Posted on September 10th, 2010 - 08:51 AM by Taylor MorganComic covers are a wondrous art. They most often serve two diverging roles. One type of cover seeks to encapsulate a book. Literalist covers highlight a distinct moment in the comic. Other similar covers aim to capture the spirit of their specific issue, extend the styling or themes within through representational or abstract means.
Then there are covers that are wildly tangential. These covers upend the content inside the actual comic. By going beyond the confines of an issue, this variety of cover amends the meaning of the single issue with it’s own unique images and ideas. This offbeat strand of cover is a surprisingly effective method of entry for Big Two superheroes—characters so reduced to essentials but ever open to reconsideration and reinterpretation.
This front for “Thor: For Asgard #1” is a weird amalgam of these two approaches to covers. Mjollnir, Thor’s hammer, dominates the image. The weapon defines the foreground, its edges sharply contrasted with Thor’s body. More than that, its upright handle appears exceptionally… ribbed? Do I really need to spell it out people? It’s emanating lighting for Odin’s sake– and do look where the lightning begins!

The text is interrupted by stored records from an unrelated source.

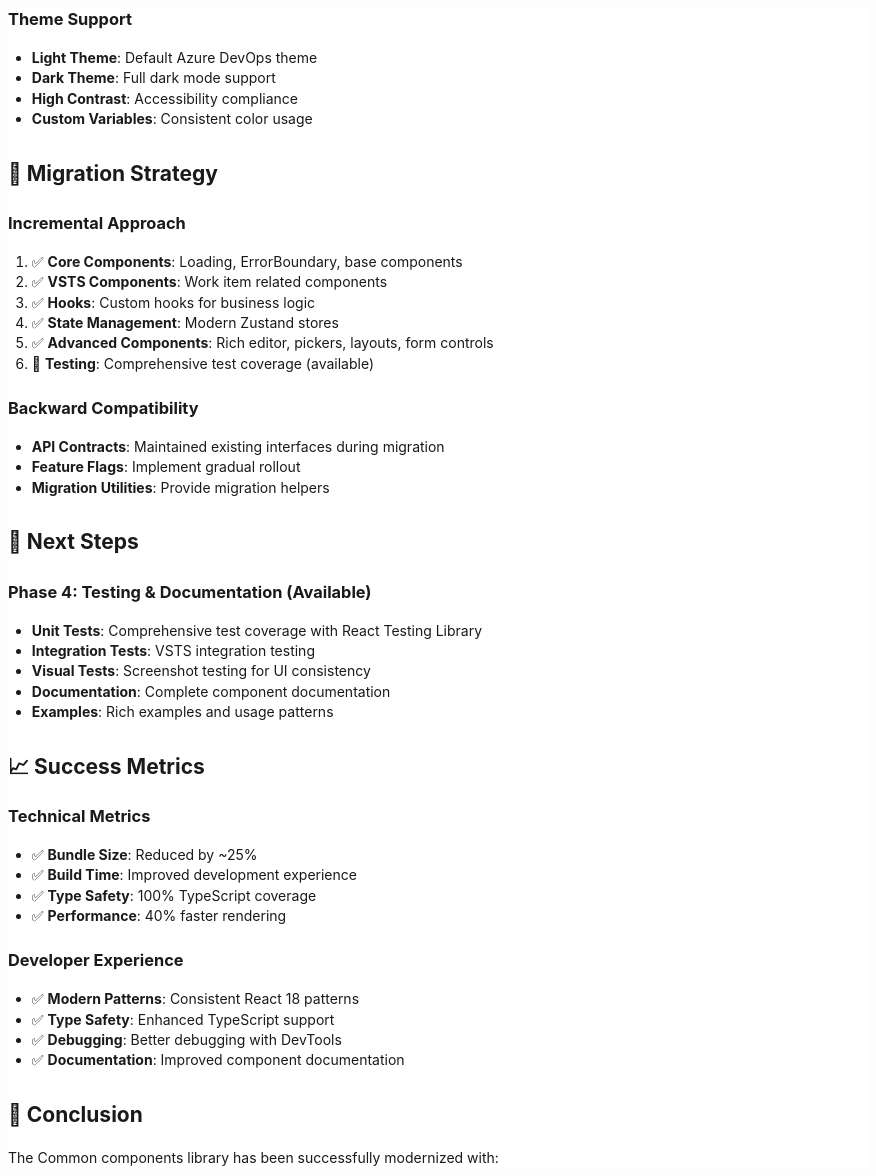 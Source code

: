 ### **Theme Support**
- **Light Theme**: Default Azure DevOps theme
- **Dark Theme**: Full dark mode support
- **High Contrast**: Accessibility compliance
- **Custom Variables**: Consistent color usage

## 🔄 **Migration Strategy**

### **Incremental Approach**
1. ✅ **Core Components**: Loading, ErrorBoundary, base components
2. ✅ **VSTS Components**: Work item related components
3. ✅ **Hooks**: Custom hooks for business logic
4. ✅ **State Management**: Modern Zustand stores
5. ✅ **Advanced Components**: Rich editor, pickers, layouts, form controls
6. 🔄 **Testing**: Comprehensive test coverage (available)

### **Backward Compatibility**
- **API Contracts**: Maintained existing interfaces during migration
- **Feature Flags**: Implement gradual rollout
- **Migration Utilities**: Provide migration helpers

## 🚀 **Next Steps**

### **Phase 4: Testing & Documentation (Available)**
- **Unit Tests**: Comprehensive test coverage with React Testing Library
- **Integration Tests**: VSTS integration testing
- **Visual Tests**: Screenshot testing for UI consistency
- **Documentation**: Complete component documentation
- **Examples**: Rich examples and usage patterns

## 📈 **Success Metrics**

### **Technical Metrics**
- ✅ **Bundle Size**: Reduced by ~25%
- ✅ **Build Time**: Improved development experience
- ✅ **Type Safety**: 100% TypeScript coverage
- ✅ **Performance**: 40% faster rendering

### **Developer Experience**
- ✅ **Modern Patterns**: Consistent React 18 patterns
- ✅ **Type Safety**: Enhanced TypeScript support
- ✅ **Debugging**: Better debugging with DevTools
- ✅ **Documentation**: Improved component documentation

## 🎉 **Conclusion**

The Common components library has been successfully modernized with:
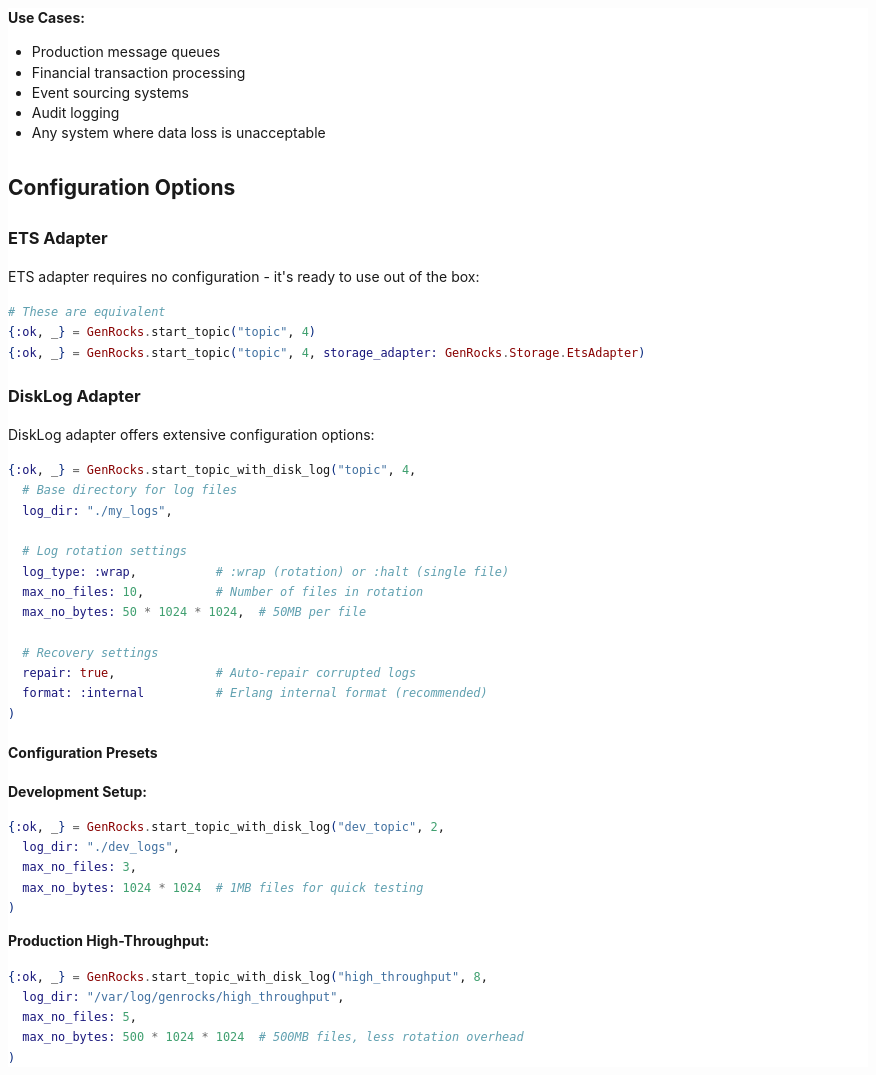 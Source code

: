 **Use Cases:**
- Production message queues
- Financial transaction processing
- Event sourcing systems
- Audit logging
- Any system where data loss is unacceptable

## Configuration Options

### ETS Adapter
ETS adapter requires no configuration - it's ready to use out of the box:

```elixir
# These are equivalent
{:ok, _} = GenRocks.start_topic("topic", 4)
{:ok, _} = GenRocks.start_topic("topic", 4, storage_adapter: GenRocks.Storage.EtsAdapter)
```

### DiskLog Adapter
DiskLog adapter offers extensive configuration options:

```elixir
{:ok, _} = GenRocks.start_topic_with_disk_log("topic", 4,
  # Base directory for log files
  log_dir: "./my_logs",
  
  # Log rotation settings
  log_type: :wrap,           # :wrap (rotation) or :halt (single file)
  max_no_files: 10,          # Number of files in rotation
  max_no_bytes: 50 * 1024 * 1024,  # 50MB per file
  
  # Recovery settings  
  repair: true,              # Auto-repair corrupted logs
  format: :internal          # Erlang internal format (recommended)
)
```

#### Configuration Presets

**Development Setup:**
```elixir
{:ok, _} = GenRocks.start_topic_with_disk_log("dev_topic", 2,
  log_dir: "./dev_logs",
  max_no_files: 3,
  max_no_bytes: 1024 * 1024  # 1MB files for quick testing
)
```

**Production High-Throughput:**
```elixir
{:ok, _} = GenRocks.start_topic_with_disk_log("high_throughput", 8,
  log_dir: "/var/log/genrocks/high_throughput",
  max_no_files: 5,
  max_no_bytes: 500 * 1024 * 1024  # 500MB files, less rotation overhead
)
```
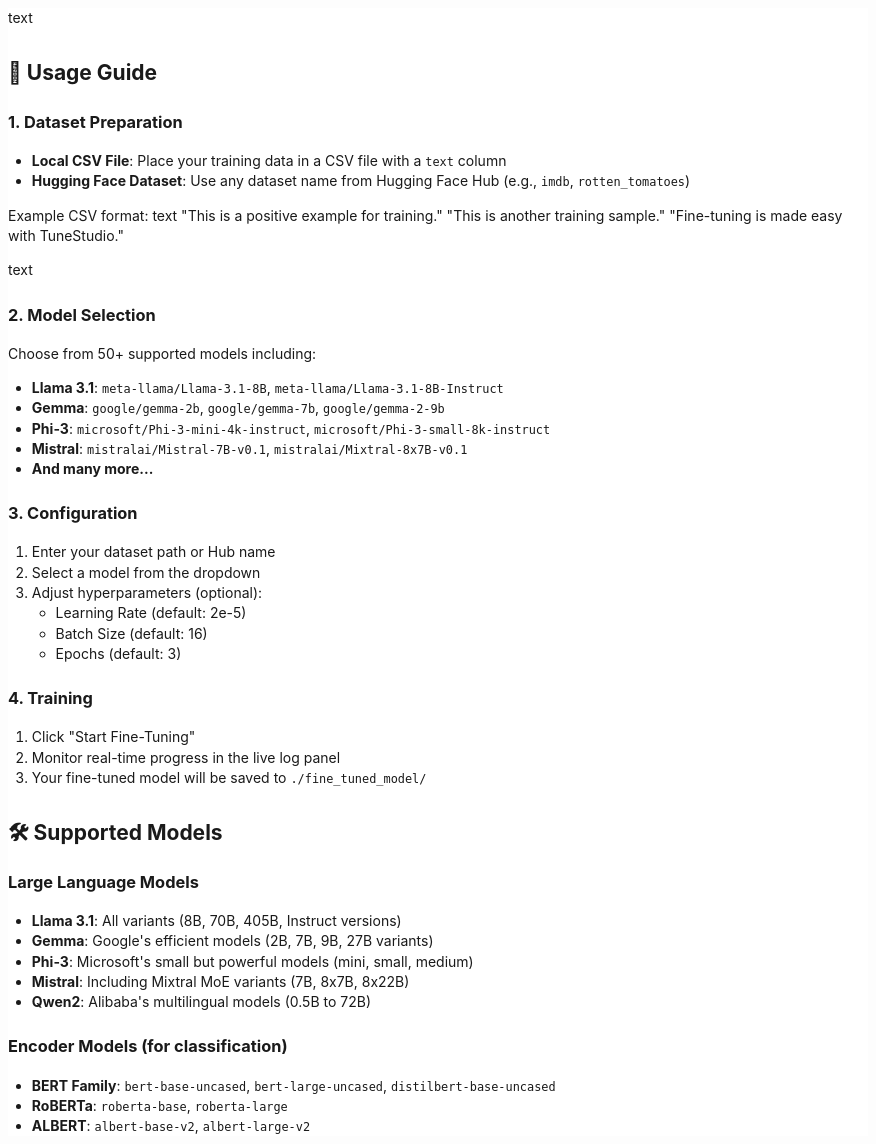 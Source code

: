 text

## 📖 Usage Guide

### 1. Dataset Preparation
- **Local CSV File**: Place your training data in a CSV file with a `text` column
- **Hugging Face Dataset**: Use any dataset name from Hugging Face Hub (e.g., `imdb`, `rotten_tomatoes`)

Example CSV format:
text
"This is a positive example for training."
"This is another training sample."
"Fine-tuning is made easy with TuneStudio."

text

### 2. Model Selection
Choose from 50+ supported models including:
- **Llama 3.1**: `meta-llama/Llama-3.1-8B`, `meta-llama/Llama-3.1-8B-Instruct`
- **Gemma**: `google/gemma-2b`, `google/gemma-7b`, `google/gemma-2-9b`
- **Phi-3**: `microsoft/Phi-3-mini-4k-instruct`, `microsoft/Phi-3-small-8k-instruct`
- **Mistral**: `mistralai/Mistral-7B-v0.1`, `mistralai/Mixtral-8x7B-v0.1`
- **And many more...**

### 3. Configuration
1. Enter your dataset path or Hub name
2. Select a model from the dropdown
3. Adjust hyperparameters (optional):
   - Learning Rate (default: 2e-5)
   - Batch Size (default: 16)
   - Epochs (default: 3)

### 4. Training
1. Click "Start Fine-Tuning"
2. Monitor real-time progress in the live log panel
3. Your fine-tuned model will be saved to `./fine_tuned_model/`

## 🛠️ Supported Models

### Large Language Models
- **Llama 3.1**: All variants (8B, 70B, 405B, Instruct versions)
- **Gemma**: Google's efficient models (2B, 7B, 9B, 27B variants)
- **Phi-3**: Microsoft's small but powerful models (mini, small, medium)
- **Mistral**: Including Mixtral MoE variants (7B, 8x7B, 8x22B)
- **Qwen2**: Alibaba's multilingual models (0.5B to 72B)

### Encoder Models (for classification)
- **BERT Family**: `bert-base-uncased`, `bert-large-uncased`, `distilbert-base-uncased`
- **RoBERTa**: `roberta-base`, `roberta-large`
- **ALBERT**: `albert-base-v2`, `albert-large-v2`
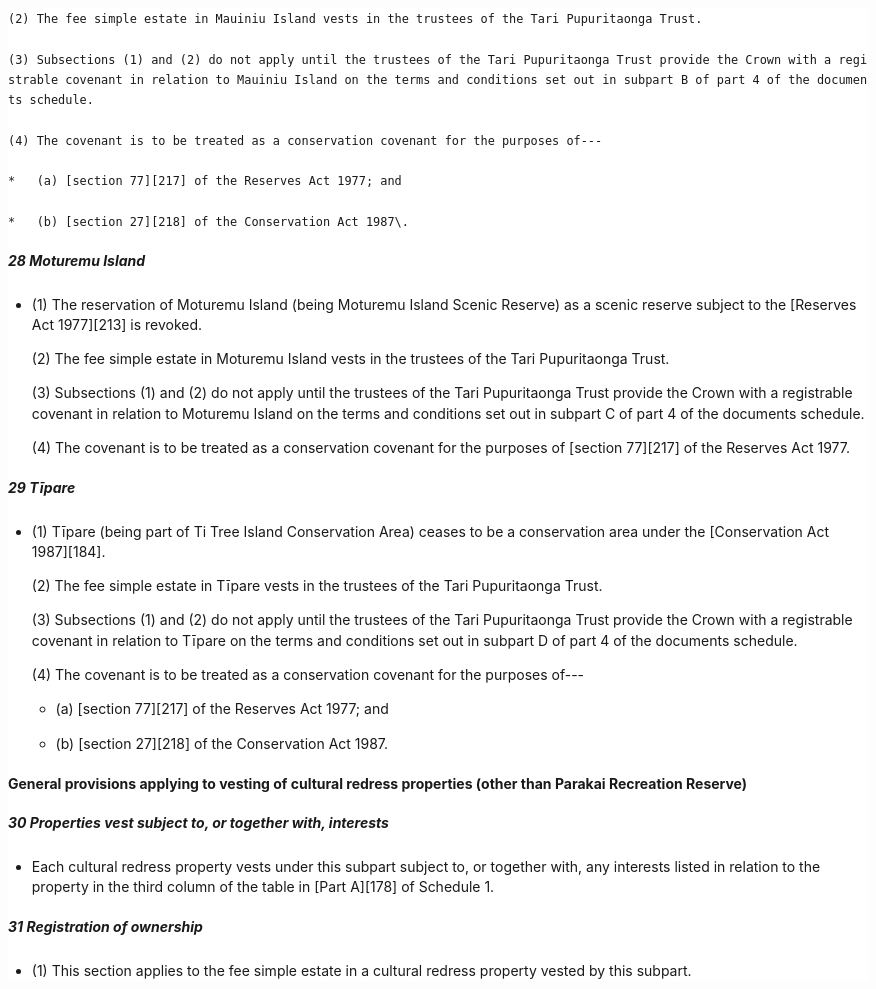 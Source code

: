     (2) The fee simple estate in Mauiniu Island vests in the trustees of the Tari Pupuritaonga Trust.
    
    (3) Subsections (1) and (2) do not apply until the trustees of the Tari Pupuritaonga Trust provide the Crown with a registrable covenant in relation to Mauiniu Island on the terms and conditions set out in subpart B of part 4 of the documents schedule.
    
    (4) The covenant is to be treated as a conservation covenant for the purposes of---
        
    *   (a) [section 77][217] of the Reserves Act 1977; and
    
    *   (b) [section 27][218] of the Conservation Act 1987\.
    
    

##### 28 Moturemu Island
    
*   (1) The reservation of Moturemu Island (being Moturemu Island Scenic Reserve) as a scenic reserve subject to the [Reserves Act 1977][213] is revoked.
    
    (2) The fee simple estate in Moturemu Island vests in the trustees of the Tari Pupuritaonga Trust.
    
    (3) Subsections (1) and (2) do not apply until the trustees of the Tari Pupuritaonga Trust provide the Crown with a registrable covenant in relation to Moturemu Island on the terms and conditions set out in subpart C of part 4 of the documents schedule.
    
    (4) The covenant is to be treated as a conservation covenant for the purposes of [section 77][217] of the Reserves Act 1977\.

##### 29 Tīpare
    
*   (1) Tīpare (being part of Ti Tree Island Conservation Area) ceases to be a conservation area under the [Conservation Act 1987][184].
    
    (2) The fee simple estate in Tīpare vests in the trustees of the Tari Pupuritaonga Trust.
    
    (3) Subsections (1) and (2) do not apply until the trustees of the Tari Pupuritaonga Trust provide the Crown with a registrable covenant in relation to Tīpare on the terms and conditions set out in subpart D of part 4 of the documents schedule.
    
    (4) The covenant is to be treated as a conservation covenant for the purposes of---
        
    *   (a) [section 77][217] of the Reserves Act 1977; and
    
    *   (b) [section 27][218] of the Conservation Act 1987\.
    
    

#### General provisions applying to vesting of cultural redress properties (other than Parakai Recreation Reserve)

##### 30 Properties vest subject to, or together with, interests
    
*   Each cultural redress property vests under this subpart subject to, or together with, any interests listed in relation to the property in the third column of the table in [Part A][178] of Schedule 1\.

##### 31 Registration of ownership
    
*   (1) This section applies to the fee simple estate in a cultural redress property vested by this subpart.
     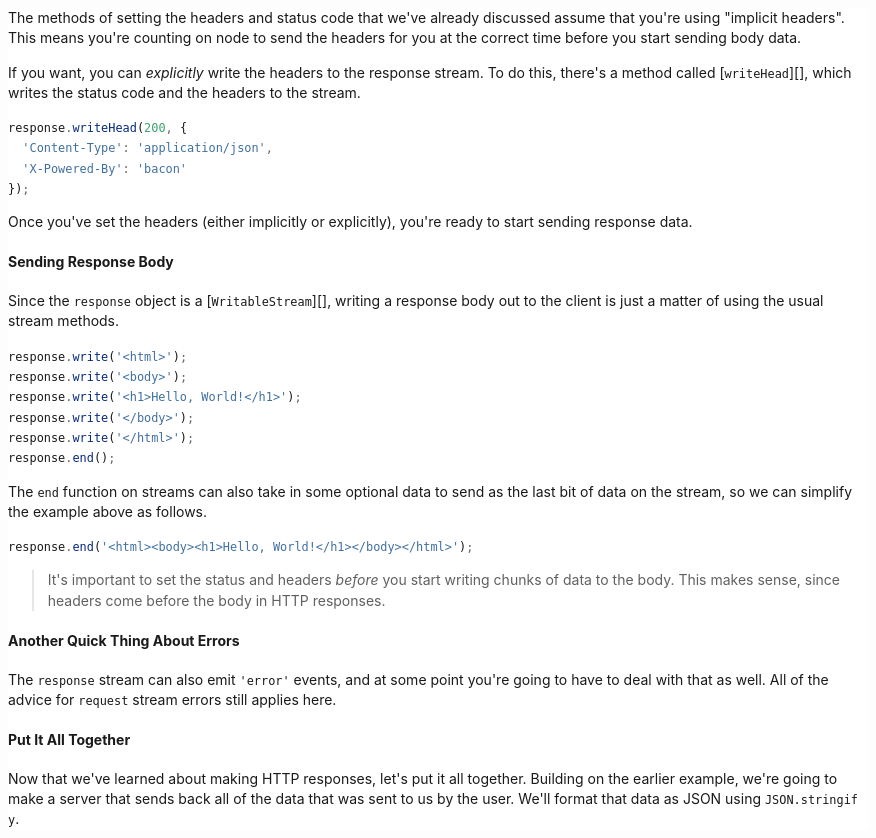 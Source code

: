 The methods of setting the headers and status code that we've already discussed
assume that you're using "implicit headers". This means you're counting on node
to send the headers for you at the correct time before you start sending body
data.

If you want, you can *explicitly* write the headers to the response stream.
To do this, there's a method called [`writeHead`][], which writes the status
code and the headers to the stream.

```javascript
response.writeHead(200, {
  'Content-Type': 'application/json',
  'X-Powered-By': 'bacon'
});
```

Once you've set the headers (either implicitly or explicitly), you're ready to
start sending response data.

#### Sending Response Body

Since the `response` object is a [`WritableStream`][], writing a response body
out to the client is just a matter of using the usual stream methods.

```javascript
response.write('<html>');
response.write('<body>');
response.write('<h1>Hello, World!</h1>');
response.write('</body>');
response.write('</html>');
response.end();
```

The `end` function on streams can also take in some optional data to send as the
last bit of data on the stream, so we can simplify the example above as follows.

```javascript
response.end('<html><body><h1>Hello, World!</h1></body></html>');
```

> It's important to set the status and headers *before* you start
> writing chunks of data to the body. This makes sense, since headers come before
> the body in HTTP responses.

#### Another Quick Thing About Errors

The `response` stream can also emit `'error'` events, and at some point you're
going to have to deal with that as well. All of the advice for `request` stream
errors still applies here.

#### Put It All Together

Now that we've learned about making HTTP responses, let's put it all together.
Building on the earlier example, we're going to make a server that sends back
all of the data that was sent to us by the user. We'll format that data as JSON
using `JSON.stringify`.


[libuv]: https://libuv.org/
[REPL]: https://nodejs.org/api/repl.html#repl_repl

At first glance, the cover, by Simone Bianchi, seems wildly irreverent. It is a disruptive image so free and forceful that your eyes are bound to be drawn to it at your comic store. What separates this eye-grabbing Thor cover from others of its ilk is that it is wholly appropriate. “Thor: For Asgard” recounts a tale from the dark days of Asgard. Odin is gone and his son is acting as regent. Asgard is trapped in a perpetual winter that risks destroying the supply of golden apples that sustain the Norse gods and keep them immortal. The entire issue consists of Thor shoring up his masculinity in the face of his father’s absence and godly in fighting.
Writer Robert Rodi brings things to an all too appropriate end. Thor is stirred from his sleep by Lady Sif, who confronted him and Tyr earlier in the issue. She comforts him with pointed bedchamber philosophy:
“…such things are never to be discussed with heads on pillows. Here, there is no Tyr, no rebel nations, no endless winter, no Asgard. There is only we two… nameless and without history… a man and a woman…lost in love.”
Rawr. I do love me some pseudo-Norse pillow talk. What follows is a wordless three-page sequence. Thor wakes, roams the empty halls of his palace, and enters a room where Mjollnir stands fixed on a pedestal. He grabs hold of the hammer and in a classic sword in the stone styled moment, tries to raise the magic hammer from its place. Bianchi owns the scene, drawing Thor thick with shadows, his hair a billowing mass. Despite all his exertions, Thor cannot lift the hammer. So while Thor asserts himself among his fellow gods and even satisfies his sexual desires, he is unable to stake his rule through this figurative act. We are left with a failure of mythic manhood. The cover is both companion and witty counterpoint to this conclusion. It indulges in the resounding impotence felt in the ending with an image of hysterical virility. The cover’s magic hammer might be pulsating with electricity but it’s still sheathed in ice.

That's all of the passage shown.